Docker images can be deployed on any host, and they are reusable, allowing developers to take images from one project and use them in another, saving them considerable time and effort. 

Related: What is Docker And How Does it Work

Anatomy of a Docker Image

Layers are offshoots of instructions from the Dockerfiles stored in your local image cache. The local image cache forms the base for subsequent images you want to create. In general, some of the components of Docker images are listed below. 

  1. Base image

This helps you build Docker images from scratch. Base images give you control of all other Docker images. You can build a base image using the FROM scratch directive in the Dockerfile. Some examples of base images include Debian, Ubuntu, Redhat, and Alpine. 

  1. Parent image 

They’re the building block of Docker images. The FROM directive in the Dockerfile is used to create the parent image. In most cases, Dockerfiles are built from a parent image. 

  1. Layers

Also called “image layers”, these are the intermediate images that form Docker images. Through the layers, you can cache every step you take while creating Docker images. Layers also increase the reusability and the speed of creating Docker images. 

Layers are set in a hierarchical form, and each layer depends on the one preceding it. This is why it’s essential to keep layers susceptible to changes as high as possible in the stack list. Because should you change any layer, Docker will rebuild the specific layer and the preceding layers around it. 

  1. Container layer

This is the modifiable layer of a Docker image. It saves the changes you make to containers during operations. 

  1. Docker manifest

This provides information about Docker images in JSON format. To perform actions on manifest, you need to use either the “single manifest” or “manifest list” commands. Specifically, the single manifest describes the size, layers, operating system (OS), and architecture of a Docker image. 

A manifest list – also called “multi-arch image” or “fat manifest” – helps you group multiple images. After creating the list, you can use the group name of your list instead of the individual name of your image. This means you can use the docker pull or docker run command to pull desired Docker images.  

Docker Images vs. Containers

Before we proceed further, it’s important to understand the differences between a Docker image and a container.
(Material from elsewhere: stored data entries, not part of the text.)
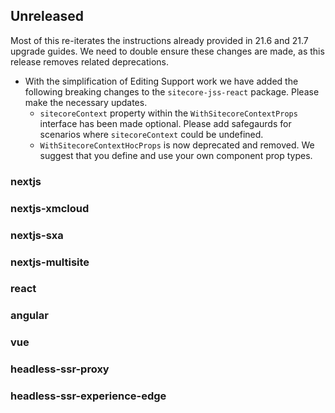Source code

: ## Unreleased

Most of this re-iterates the instructions already provided in 21.6 and 21.7 upgrade guides. We need to double ensure these changes are made, as this release removes related deprecations.

* With the simplification of Editing Support work we have added the following breaking changes to the `sitecore-jss-react` package. Please make the necessary updates.
  - `sitecoreContext` property within the `WithSitecoreContextProps` interface has been made optional.    Please add safegaurds for scenarios where `sitecoreContext` could be undefined.
  - `WithSitecoreContextHocProps` is now deprecated and removed. We suggest that you define and use your own component prop types.

### nextjs

### nextjs-xmcloud

### nextjs-sxa

### nextjs-multisite

### react

### angular

### vue

### headless-ssr-proxy

### headless-ssr-experience-edge
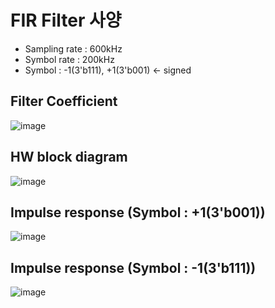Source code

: # FIR Filter 사양
- Sampling rate : 600kHz
- Symbol rate : 200kHz
- Symbol : -1(3'b111), +1(3'b001) <- signed


## Filter Coefficient
![image](https://github.com/user-attachments/assets/bcca28e3-9199-4a05-8f0d-ab3e49865f78)

## HW block diagram 
![image](https://github.com/user-attachments/assets/f39595dd-bed0-4edf-a2ce-267dec99f269)


## Impulse response (Symbol : +1(3'b001)) 
  ![image](https://github.com/user-attachments/assets/8324b042-6e2d-44ae-a0ed-e9a035dc6b7f)

## Impulse response (Symbol : -1(3'b111))
![image](https://github.com/user-attachments/assets/d3933560-60d0-4a98-a128-096fea1c21b4)
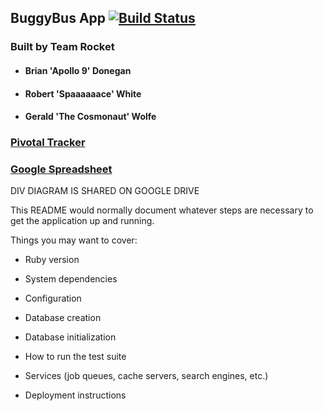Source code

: ## BuggyBus App [![Build Status](https://travis-ci.org/crywolfe/buggy-bus-app.svg?branch=develop)](https://travis-ci.org/crywolfe/buggy-bus-app)

### Built by Team Rocket
* #### Brian 'Apollo 9' Donegan
* #### Robert 'Spaaaaaace' White
* #### Gerald 'The Cosmonaut' Wolfe

### [Pivotal Tracker](https://www.pivotaltracker.com/s/projects/1067256#)

### [Google Spreadsheet](https://drive.google.com/?tab=mo&authuser=0#folders/0B-WKIr3Eehrgc3ItVW51MG9YdFU)

DIV DIAGRAM IS SHARED ON GOOGLE DRIVE

This README would normally document whatever steps are necessary to get the
application up and running.

Things you may want to cover:

* Ruby version

* System dependencies

* Configuration

* Database creation

* Database initialization

* How to run the test suite

* Services (job queues, cache servers, search engines, etc.)

* Deployment instructions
A container is a self-contained space that lets you run an application. 

Docker containers are completely isolated, so they don’t affect the system, and the environment they run in can’t affect the software either. A Docker image, on the other hand, runs the code within a container. 
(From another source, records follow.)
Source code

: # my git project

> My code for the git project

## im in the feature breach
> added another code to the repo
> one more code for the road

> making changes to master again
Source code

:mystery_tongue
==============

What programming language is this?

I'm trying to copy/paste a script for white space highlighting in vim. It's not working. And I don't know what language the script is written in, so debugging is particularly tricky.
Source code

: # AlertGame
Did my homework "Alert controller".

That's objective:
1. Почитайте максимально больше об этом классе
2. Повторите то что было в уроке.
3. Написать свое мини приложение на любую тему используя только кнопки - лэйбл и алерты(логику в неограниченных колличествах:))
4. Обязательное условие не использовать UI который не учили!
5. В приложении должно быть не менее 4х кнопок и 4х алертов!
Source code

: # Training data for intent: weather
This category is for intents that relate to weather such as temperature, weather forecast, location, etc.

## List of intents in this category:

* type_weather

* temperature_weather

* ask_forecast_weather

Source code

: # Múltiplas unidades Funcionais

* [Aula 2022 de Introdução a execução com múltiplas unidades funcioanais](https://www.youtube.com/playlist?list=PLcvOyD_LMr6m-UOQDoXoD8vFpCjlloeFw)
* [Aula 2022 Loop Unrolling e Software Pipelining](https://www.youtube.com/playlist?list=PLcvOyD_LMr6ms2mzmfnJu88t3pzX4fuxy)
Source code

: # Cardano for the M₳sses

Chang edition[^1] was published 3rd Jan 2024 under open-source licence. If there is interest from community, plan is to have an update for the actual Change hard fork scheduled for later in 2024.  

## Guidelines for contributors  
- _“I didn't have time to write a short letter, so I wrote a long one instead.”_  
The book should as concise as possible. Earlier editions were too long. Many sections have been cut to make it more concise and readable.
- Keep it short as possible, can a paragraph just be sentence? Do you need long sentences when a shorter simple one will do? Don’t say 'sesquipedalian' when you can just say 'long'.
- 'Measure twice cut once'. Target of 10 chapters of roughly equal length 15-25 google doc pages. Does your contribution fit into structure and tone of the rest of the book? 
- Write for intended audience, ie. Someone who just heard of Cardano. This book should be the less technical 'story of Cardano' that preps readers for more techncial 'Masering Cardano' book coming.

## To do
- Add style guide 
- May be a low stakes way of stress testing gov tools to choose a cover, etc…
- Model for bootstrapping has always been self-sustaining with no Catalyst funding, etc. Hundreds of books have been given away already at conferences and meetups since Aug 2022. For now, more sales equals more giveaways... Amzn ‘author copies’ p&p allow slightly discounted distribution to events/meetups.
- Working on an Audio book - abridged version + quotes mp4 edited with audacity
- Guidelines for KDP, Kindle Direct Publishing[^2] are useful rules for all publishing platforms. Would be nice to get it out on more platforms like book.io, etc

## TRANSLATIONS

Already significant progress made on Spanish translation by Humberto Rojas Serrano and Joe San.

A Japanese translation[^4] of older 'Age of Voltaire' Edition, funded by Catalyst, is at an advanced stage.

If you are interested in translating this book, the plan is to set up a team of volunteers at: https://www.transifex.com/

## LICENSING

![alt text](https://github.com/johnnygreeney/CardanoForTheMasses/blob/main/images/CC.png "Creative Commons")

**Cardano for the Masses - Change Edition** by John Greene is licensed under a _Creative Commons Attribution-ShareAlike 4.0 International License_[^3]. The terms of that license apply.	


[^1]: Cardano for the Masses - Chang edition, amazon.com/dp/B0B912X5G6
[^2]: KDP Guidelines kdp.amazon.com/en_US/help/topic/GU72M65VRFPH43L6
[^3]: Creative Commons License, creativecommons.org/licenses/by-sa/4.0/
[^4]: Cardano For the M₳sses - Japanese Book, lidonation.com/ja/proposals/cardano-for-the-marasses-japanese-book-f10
A Docker image can exist outside of a container, but a container will need to execute an image for it to have something to “contain”. Therefore, a container is fully dependent on a Docker image to execute an application.

Think of an image as a template, so while it can exist independently, you can’t execute it. It’s important to mention that a container is just an executed image. As you build a container, it automatically creates another layer on top of the image, letting you modify the container layer (images are read-only). 

This also means that with the help of a single image base, you can easily create multiple Docker images. Over time, you’ll have images that contain different layers, with each iteration slightly similar to the previous one. 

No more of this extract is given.